### Exercise directions
Please write out the listing below again in its exact form.

*** Opening Exercise data ***

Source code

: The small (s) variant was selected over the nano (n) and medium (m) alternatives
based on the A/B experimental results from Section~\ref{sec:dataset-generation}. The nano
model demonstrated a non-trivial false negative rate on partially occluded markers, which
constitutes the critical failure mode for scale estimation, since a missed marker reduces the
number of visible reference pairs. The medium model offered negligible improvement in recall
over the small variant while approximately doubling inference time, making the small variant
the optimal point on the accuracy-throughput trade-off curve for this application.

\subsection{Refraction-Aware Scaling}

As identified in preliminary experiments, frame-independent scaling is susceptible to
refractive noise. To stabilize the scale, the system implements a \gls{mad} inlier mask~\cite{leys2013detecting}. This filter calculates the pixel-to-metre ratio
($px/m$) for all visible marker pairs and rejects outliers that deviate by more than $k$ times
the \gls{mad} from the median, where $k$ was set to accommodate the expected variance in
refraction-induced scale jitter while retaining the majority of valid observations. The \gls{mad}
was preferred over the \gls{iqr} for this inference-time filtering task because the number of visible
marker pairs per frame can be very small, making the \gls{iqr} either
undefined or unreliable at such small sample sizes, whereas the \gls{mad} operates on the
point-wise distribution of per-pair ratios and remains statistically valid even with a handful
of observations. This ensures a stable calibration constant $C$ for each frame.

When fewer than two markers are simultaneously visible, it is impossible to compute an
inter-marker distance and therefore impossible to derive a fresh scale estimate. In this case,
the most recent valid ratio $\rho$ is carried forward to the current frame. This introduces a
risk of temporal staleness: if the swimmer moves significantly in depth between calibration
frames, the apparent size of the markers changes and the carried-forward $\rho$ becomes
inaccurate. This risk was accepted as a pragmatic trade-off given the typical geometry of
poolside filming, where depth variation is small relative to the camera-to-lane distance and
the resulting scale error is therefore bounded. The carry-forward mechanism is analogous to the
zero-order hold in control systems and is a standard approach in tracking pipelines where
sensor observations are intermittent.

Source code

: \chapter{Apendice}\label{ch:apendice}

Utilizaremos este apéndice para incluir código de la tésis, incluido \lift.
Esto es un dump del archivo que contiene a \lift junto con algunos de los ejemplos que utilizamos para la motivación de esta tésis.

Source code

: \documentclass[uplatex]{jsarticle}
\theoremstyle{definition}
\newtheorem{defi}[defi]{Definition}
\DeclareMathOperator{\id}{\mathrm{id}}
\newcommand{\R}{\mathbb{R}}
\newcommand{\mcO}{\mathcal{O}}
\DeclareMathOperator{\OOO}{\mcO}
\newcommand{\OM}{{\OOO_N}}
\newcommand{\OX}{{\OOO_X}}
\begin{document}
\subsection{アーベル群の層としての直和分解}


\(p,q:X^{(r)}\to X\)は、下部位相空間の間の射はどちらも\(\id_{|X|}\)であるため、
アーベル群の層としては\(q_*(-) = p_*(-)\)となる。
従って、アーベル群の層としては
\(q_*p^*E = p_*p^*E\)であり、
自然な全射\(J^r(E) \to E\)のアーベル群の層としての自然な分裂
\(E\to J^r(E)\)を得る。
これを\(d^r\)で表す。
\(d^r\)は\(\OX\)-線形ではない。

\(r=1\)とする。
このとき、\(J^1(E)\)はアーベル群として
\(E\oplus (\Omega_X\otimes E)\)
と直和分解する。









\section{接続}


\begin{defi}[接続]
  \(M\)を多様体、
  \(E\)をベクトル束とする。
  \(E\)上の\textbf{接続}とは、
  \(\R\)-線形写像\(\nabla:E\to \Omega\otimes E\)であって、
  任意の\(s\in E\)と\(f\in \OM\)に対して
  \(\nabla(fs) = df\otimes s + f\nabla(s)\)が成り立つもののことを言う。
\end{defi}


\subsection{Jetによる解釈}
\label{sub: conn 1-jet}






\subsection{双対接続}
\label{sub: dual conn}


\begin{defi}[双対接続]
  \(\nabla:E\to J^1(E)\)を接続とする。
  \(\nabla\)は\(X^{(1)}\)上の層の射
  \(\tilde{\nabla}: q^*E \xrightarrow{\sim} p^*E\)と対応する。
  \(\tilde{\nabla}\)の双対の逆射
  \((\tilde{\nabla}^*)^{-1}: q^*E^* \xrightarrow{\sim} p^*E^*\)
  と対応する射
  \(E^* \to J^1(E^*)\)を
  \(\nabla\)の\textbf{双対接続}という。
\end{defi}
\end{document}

*** Closing Exercise data ***

### Solution for this problem
Source code

: The small (s) variant was selected over the nano (n) and medium (m) alternatives
based on the A/B experimental results from Section~\ref{sec:dataset-generation}. The nano
model demonstrated a non-trivial false negative rate on partially occluded markers, which
constitutes the critical failure mode for scale estimation, since a missed marker reduces the
number of visible reference pairs. The medium model offered negligible improvement in recall
over the small variant while approximately doubling inference time, making the small variant
the optimal point on the accuracy-throughput trade-off curve for this application.

\subsection{Refraction-Aware Scaling}

As identified in preliminary experiments, frame-independent scaling is susceptible to
refractive noise. To stabilize the scale, the system implements a \gls{mad} inlier mask~\cite{leys2013detecting}. This filter calculates the pixel-to-metre ratio
($px/m$) for all visible marker pairs and rejects outliers that deviate by more than $k$ times
the \gls{mad} from the median, where $k$ was set to accommodate the expected variance in
refraction-induced scale jitter while retaining the majority of valid observations. The \gls{mad}
was preferred over the \gls{iqr} for this inference-time filtering task because the number of visible
marker pairs per frame can be very small, making the \gls{iqr} either
undefined or unreliable at such small sample sizes, whereas the \gls{mad} operates on the
point-wise distribution of per-pair ratios and remains statistically valid even with a handful
of observations. This ensures a stable calibration constant $C$ for each frame.

When fewer than two markers are simultaneously visible, it is impossible to compute an
inter-marker distance and therefore impossible to derive a fresh scale estimate. In this case,
the most recent valid ratio $\rho$ is carried forward to the current frame. This introduces a
risk of temporal staleness: if the swimmer moves significantly in depth between calibration
frames, the apparent size of the markers changes and the carried-forward $\rho$ becomes
inaccurate. This risk was accepted as a pragmatic trade-off given the typical geometry of
poolside filming, where depth variation is small relative to the camera-to-lane distance and
the resulting scale error is therefore bounded. The carry-forward mechanism is analogous to the
zero-order hold in control systems and is a standard approach in tracking pipelines where
sensor observations are intermittent.

Source code

: \chapter{Apendice}\label{ch:apendice}

Utilizaremos este apéndice para incluir código de la tésis, incluido \lift.
Esto es un dump del archivo que contiene a \lift junto con algunos de los ejemplos que utilizamos para la motivación de esta tésis.

Source code

: \documentclass[uplatex]{jsarticle}
\theoremstyle{definition}
\newtheorem{defi}[defi]{Definition}
\DeclareMathOperator{\id}{\mathrm{id}}
\newcommand{\R}{\mathbb{R}}
\newcommand{\mcO}{\mathcal{O}}
\DeclareMathOperator{\OOO}{\mcO}
\newcommand{\OM}{{\OOO_N}}
\newcommand{\OX}{{\OOO_X}}
\begin{document}
\subsection{アーベル群の層としての直和分解}


\(p,q:X^{(r)}\to X\)は、下部位相空間の間の射はどちらも\(\id_{|X|}\)であるため、
アーベル群の層としては\(q_*(-) = p_*(-)\)となる。
従って、アーベル群の層としては
\(q_*p^*E = p_*p^*E\)であり、
自然な全射\(J^r(E) \to E\)のアーベル群の層としての自然な分裂
\(E\to J^r(E)\)を得る。
これを\(d^r\)で表す。
\(d^r\)は\(\OX\)-線形ではない。

\(r=1\)とする。
このとき、\(J^1(E)\)はアーベル群として
\(E\oplus (\Omega_X\otimes E)\)
と直和分解する。









\section{接続}


\begin{defi}[接続]
  \(M\)を多様体、
  \(E\)をベクトル束とする。
  \(E\)上の\textbf{接続}とは、
  \(\R\)-線形写像\(\nabla:E\to \Omega\otimes E\)であって、
  任意の\(s\in E\)と\(f\in \OM\)に対して
  \(\nabla(fs) = df\otimes s + f\nabla(s)\)が成り立つもののことを言う。
\end{defi}


\subsection{Jetによる解釈}
\label{sub: conn 1-jet}






\subsection{双対接続}
\label{sub: dual conn}


\begin{defi}[双対接続]
  \(\nabla:E\to J^1(E)\)を接続とする。
  \(\nabla\)は\(X^{(1)}\)上の層の射
  \(\tilde{\nabla}: q^*E \xrightarrow{\sim} p^*E\)と対応する。
  \(\tilde{\nabla}\)の双対の逆射
  \((\tilde{\nabla}^*)^{-1}: q^*E^* \xrightarrow{\sim} p^*E^*\)
  と対応する射
  \(E^* \to J^1(E^*)\)を
  \(\nabla\)の\textbf{双対接続}という。
\end{defi}
\end{document}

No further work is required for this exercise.